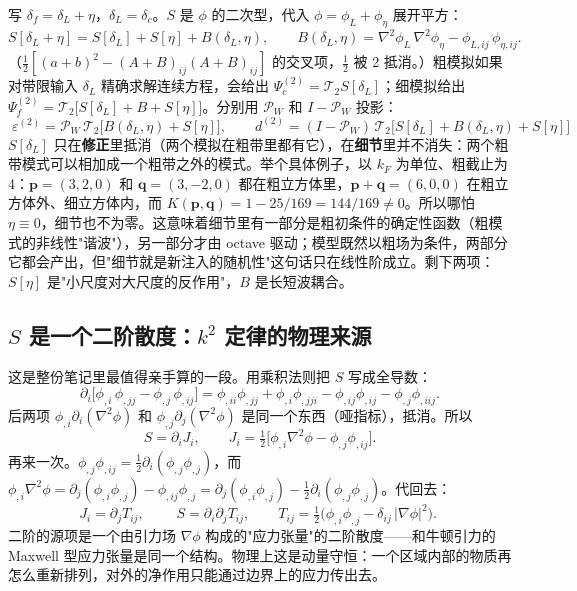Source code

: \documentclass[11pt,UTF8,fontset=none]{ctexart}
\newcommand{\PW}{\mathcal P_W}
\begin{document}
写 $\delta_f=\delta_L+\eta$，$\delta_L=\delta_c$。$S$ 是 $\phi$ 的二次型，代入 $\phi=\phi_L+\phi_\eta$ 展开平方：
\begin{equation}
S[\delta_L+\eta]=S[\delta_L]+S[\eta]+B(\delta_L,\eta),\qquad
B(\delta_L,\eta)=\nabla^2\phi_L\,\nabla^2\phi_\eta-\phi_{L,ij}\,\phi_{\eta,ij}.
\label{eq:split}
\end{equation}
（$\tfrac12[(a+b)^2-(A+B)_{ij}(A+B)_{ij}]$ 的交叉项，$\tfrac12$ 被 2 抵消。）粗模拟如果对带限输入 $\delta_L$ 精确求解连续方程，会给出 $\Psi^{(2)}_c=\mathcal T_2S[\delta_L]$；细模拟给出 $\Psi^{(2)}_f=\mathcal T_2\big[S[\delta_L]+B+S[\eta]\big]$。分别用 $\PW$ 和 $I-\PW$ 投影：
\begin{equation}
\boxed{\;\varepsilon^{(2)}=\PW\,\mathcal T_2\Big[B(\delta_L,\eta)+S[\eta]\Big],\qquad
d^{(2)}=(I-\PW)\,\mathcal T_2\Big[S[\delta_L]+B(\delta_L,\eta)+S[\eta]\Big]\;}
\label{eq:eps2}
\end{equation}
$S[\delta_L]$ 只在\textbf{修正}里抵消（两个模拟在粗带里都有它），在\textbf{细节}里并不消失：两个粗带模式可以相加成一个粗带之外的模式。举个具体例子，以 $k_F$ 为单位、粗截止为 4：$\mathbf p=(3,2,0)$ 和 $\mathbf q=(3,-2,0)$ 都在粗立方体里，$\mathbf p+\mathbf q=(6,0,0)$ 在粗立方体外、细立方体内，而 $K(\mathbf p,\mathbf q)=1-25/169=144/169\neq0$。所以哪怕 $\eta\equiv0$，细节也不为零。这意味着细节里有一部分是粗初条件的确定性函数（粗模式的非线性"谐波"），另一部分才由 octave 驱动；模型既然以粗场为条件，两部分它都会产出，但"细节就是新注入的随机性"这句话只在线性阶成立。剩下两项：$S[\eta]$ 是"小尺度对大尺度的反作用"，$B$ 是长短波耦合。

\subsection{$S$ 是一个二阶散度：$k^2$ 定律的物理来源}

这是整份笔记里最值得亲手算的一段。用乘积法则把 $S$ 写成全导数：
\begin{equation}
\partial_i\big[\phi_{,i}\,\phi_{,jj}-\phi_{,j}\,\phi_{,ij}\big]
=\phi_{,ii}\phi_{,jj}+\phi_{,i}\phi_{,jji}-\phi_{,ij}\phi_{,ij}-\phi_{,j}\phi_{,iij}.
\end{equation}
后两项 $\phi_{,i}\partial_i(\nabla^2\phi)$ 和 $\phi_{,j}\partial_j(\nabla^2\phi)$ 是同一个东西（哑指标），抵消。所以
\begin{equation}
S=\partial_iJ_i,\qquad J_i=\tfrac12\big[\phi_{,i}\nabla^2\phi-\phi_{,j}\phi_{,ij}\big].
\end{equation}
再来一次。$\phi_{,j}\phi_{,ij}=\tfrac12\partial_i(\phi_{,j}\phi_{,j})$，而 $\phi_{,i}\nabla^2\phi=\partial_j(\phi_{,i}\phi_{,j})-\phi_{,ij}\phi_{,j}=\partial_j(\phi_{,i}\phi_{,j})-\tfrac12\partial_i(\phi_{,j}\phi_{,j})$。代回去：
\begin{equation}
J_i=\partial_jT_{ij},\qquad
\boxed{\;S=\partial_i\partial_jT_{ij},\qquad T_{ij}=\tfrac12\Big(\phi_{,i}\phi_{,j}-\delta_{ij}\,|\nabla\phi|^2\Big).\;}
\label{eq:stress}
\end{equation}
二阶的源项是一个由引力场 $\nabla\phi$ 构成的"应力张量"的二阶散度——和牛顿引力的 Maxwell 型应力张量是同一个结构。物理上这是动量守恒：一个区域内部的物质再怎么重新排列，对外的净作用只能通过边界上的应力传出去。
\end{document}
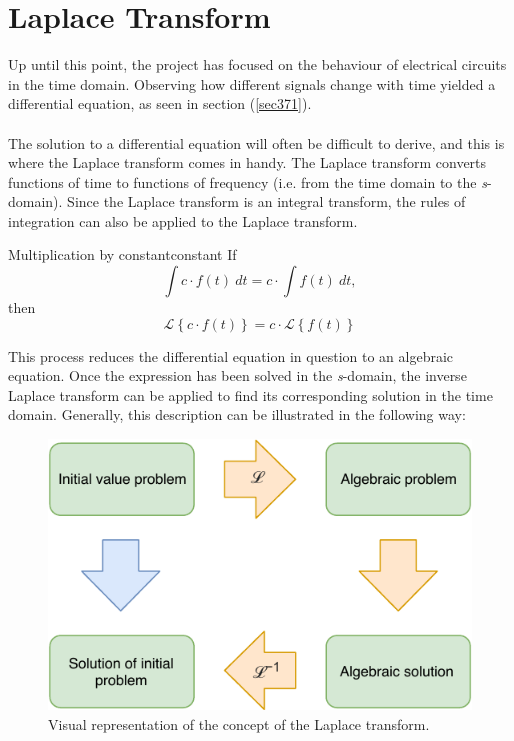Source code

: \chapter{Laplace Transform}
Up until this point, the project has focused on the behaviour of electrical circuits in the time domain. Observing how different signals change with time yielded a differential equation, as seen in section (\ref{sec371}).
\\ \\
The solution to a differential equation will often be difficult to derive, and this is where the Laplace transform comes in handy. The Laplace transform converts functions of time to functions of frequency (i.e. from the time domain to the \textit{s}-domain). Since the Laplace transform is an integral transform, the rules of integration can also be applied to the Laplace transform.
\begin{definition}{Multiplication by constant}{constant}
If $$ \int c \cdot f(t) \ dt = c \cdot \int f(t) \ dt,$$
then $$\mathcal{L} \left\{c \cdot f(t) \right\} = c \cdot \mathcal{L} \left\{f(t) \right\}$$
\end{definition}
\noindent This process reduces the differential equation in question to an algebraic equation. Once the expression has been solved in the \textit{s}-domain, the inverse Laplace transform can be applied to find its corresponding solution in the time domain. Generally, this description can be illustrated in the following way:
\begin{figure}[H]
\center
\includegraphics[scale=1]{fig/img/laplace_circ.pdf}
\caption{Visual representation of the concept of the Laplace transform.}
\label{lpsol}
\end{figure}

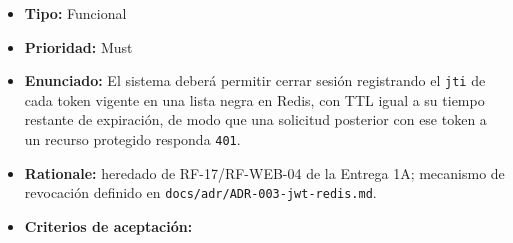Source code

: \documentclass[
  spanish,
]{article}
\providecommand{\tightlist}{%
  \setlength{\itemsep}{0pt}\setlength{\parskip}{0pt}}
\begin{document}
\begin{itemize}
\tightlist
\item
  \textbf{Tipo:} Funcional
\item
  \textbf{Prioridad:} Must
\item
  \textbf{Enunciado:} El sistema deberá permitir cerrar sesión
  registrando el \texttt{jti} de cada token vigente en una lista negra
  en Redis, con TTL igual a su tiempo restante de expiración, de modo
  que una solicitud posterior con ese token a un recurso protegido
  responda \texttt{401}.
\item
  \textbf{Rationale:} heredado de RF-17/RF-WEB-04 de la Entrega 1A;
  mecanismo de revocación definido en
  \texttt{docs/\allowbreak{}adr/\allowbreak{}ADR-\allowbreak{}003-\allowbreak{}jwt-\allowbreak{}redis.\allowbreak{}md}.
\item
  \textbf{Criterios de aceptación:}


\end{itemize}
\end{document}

__Assigned task__: Could you repeat all of the material exactly? Pictures should not be copied.

__Result__:
Source code

: \documentclass[11pt,UTF8,fontset=none]{ctexart}
\newcommand{\PW}{\mathcal P_W}
\begin{document}
写 $\delta_f=\delta_L+\eta$，$\delta_L=\delta_c$。$S$ 是 $\phi$ 的二次型，代入 $\phi=\phi_L+\phi_\eta$ 展开平方：
\begin{equation}
S[\delta_L+\eta]=S[\delta_L]+S[\eta]+B(\delta_L,\eta),\qquad
B(\delta_L,\eta)=\nabla^2\phi_L\,\nabla^2\phi_\eta-\phi_{L,ij}\,\phi_{\eta,ij}.
\label{eq:split}
\end{equation}
（$\tfrac12[(a+b)^2-(A+B)_{ij}(A+B)_{ij}]$ 的交叉项，$\tfrac12$ 被 2 抵消。）粗模拟如果对带限输入 $\delta_L$ 精确求解连续方程，会给出 $\Psi^{(2)}_c=\mathcal T_2S[\delta_L]$；细模拟给出 $\Psi^{(2)}_f=\mathcal T_2\big[S[\delta_L]+B+S[\eta]\big]$。分别用 $\PW$ 和 $I-\PW$ 投影：
\begin{equation}
\boxed{\;\varepsilon^{(2)}=\PW\,\mathcal T_2\Big[B(\delta_L,\eta)+S[\eta]\Big],\qquad
d^{(2)}=(I-\PW)\,\mathcal T_2\Big[S[\delta_L]+B(\delta_L,\eta)+S[\eta]\Big]\;}
\label{eq:eps2}
\end{equation}
$S[\delta_L]$ 只在\textbf{修正}里抵消（两个模拟在粗带里都有它），在\textbf{细节}里并不消失：两个粗带模式可以相加成一个粗带之外的模式。举个具体例子，以 $k_F$ 为单位、粗截止为 4：$\mathbf p=(3,2,0)$ 和 $\mathbf q=(3,-2,0)$ 都在粗立方体里，$\mathbf p+\mathbf q=(6,0,0)$ 在粗立方体外、细立方体内，而 $K(\mathbf p,\mathbf q)=1-25/169=144/169\neq0$。所以哪怕 $\eta\equiv0$，细节也不为零。这意味着细节里有一部分是粗初条件的确定性函数（粗模式的非线性"谐波"），另一部分才由 octave 驱动；模型既然以粗场为条件，两部分它都会产出，但"细节就是新注入的随机性"这句话只在线性阶成立。剩下两项：$S[\eta]$ 是"小尺度对大尺度的反作用"，$B$ 是长短波耦合。

\subsection{$S$ 是一个二阶散度：$k^2$ 定律的物理来源}

这是整份笔记里最值得亲手算的一段。用乘积法则把 $S$ 写成全导数：
\begin{equation}
\partial_i\big[\phi_{,i}\,\phi_{,jj}-\phi_{,j}\,\phi_{,ij}\big]
=\phi_{,ii}\phi_{,jj}+\phi_{,i}\phi_{,jji}-\phi_{,ij}\phi_{,ij}-\phi_{,j}\phi_{,iij}.
\end{equation}
后两项 $\phi_{,i}\partial_i(\nabla^2\phi)$ 和 $\phi_{,j}\partial_j(\nabla^2\phi)$ 是同一个东西（哑指标），抵消。所以
\begin{equation}
S=\partial_iJ_i,\qquad J_i=\tfrac12\big[\phi_{,i}\nabla^2\phi-\phi_{,j}\phi_{,ij}\big].
\end{equation}
再来一次。$\phi_{,j}\phi_{,ij}=\tfrac12\partial_i(\phi_{,j}\phi_{,j})$，而 $\phi_{,i}\nabla^2\phi=\partial_j(\phi_{,i}\phi_{,j})-\phi_{,ij}\phi_{,j}=\partial_j(\phi_{,i}\phi_{,j})-\tfrac12\partial_i(\phi_{,j}\phi_{,j})$。代回去：
\begin{equation}
J_i=\partial_jT_{ij},\qquad
\boxed{\;S=\partial_i\partial_jT_{ij},\qquad T_{ij}=\tfrac12\Big(\phi_{,i}\phi_{,j}-\delta_{ij}\,|\nabla\phi|^2\Big).\;}
\label{eq:stress}
\end{equation}
二阶的源项是一个由引力场 $\nabla\phi$ 构成的"应力张量"的二阶散度——和牛顿引力的 Maxwell 型应力张量是同一个结构。物理上这是动量守恒：一个区域内部的物质再怎么重新排列，对外的净作用只能通过边界上的应力传出去。
\end{document}
Source code

: \chapter{Laplace Transform}
Up until this point, the project has focused on the behaviour of electrical circuits in the time domain. Observing how different signals change with time yielded a differential equation, as seen in section (\ref{sec371}).
\\ \\
The solution to a differential equation will often be difficult to derive, and this is where the Laplace transform comes in handy. The Laplace transform converts functions of time to functions of frequency (i.e. from the time domain to the \textit{s}-domain). Since the Laplace transform is an integral transform, the rules of integration can also be applied to the Laplace transform.
\begin{definition}{Multiplication by constant}{constant}
If $$ \int c \cdot f(t) \ dt = c \cdot \int f(t) \ dt,$$
then $$\mathcal{L} \left\{c \cdot f(t) \right\} = c \cdot \mathcal{L} \left\{f(t) \right\}$$
\end{definition}
\noindent This process reduces the differential equation in question to an algebraic equation. Once the expression has been solved in the \textit{s}-domain, the inverse Laplace transform can be applied to find its corresponding solution in the time domain. Generally, this description can be illustrated in the following way:
\begin{figure}[H]
\center
\includegraphics[scale=1]{fig/img/laplace_circ.pdf}
\caption{Visual representation of the concept of the Laplace transform.}
\label{lpsol}
\end{figure}

Source code

: \documentclass[
  spanish,
]{article}
\providecommand{\tightlist}{%
  \setlength{\itemsep}{0pt}\setlength{\parskip}{0pt}}
\begin{document}
\begin{itemize}
\tightlist
\item
  \textbf{Tipo:} Funcional
\item
  \textbf{Prioridad:} Must
\item
  \textbf{Enunciado:} El sistema deberá permitir cerrar sesión
  registrando el \texttt{jti} de cada token vigente en una lista negra
  en Redis, con TTL igual a su tiempo restante de expiración, de modo
  que una solicitud posterior con ese token a un recurso protegido
  responda \texttt{401}.
\item
  \textbf{Rationale:} heredado de RF-17/RF-WEB-04 de la Entrega 1A;
  mecanismo de revocación definido en
  \texttt{docs/\allowbreak{}adr/\allowbreak{}ADR-\allowbreak{}003-\allowbreak{}jwt-\allowbreak{}redis.\allowbreak{}md}.
\item
  \textbf{Criterios de aceptación:}


\end{itemize}
\end{document}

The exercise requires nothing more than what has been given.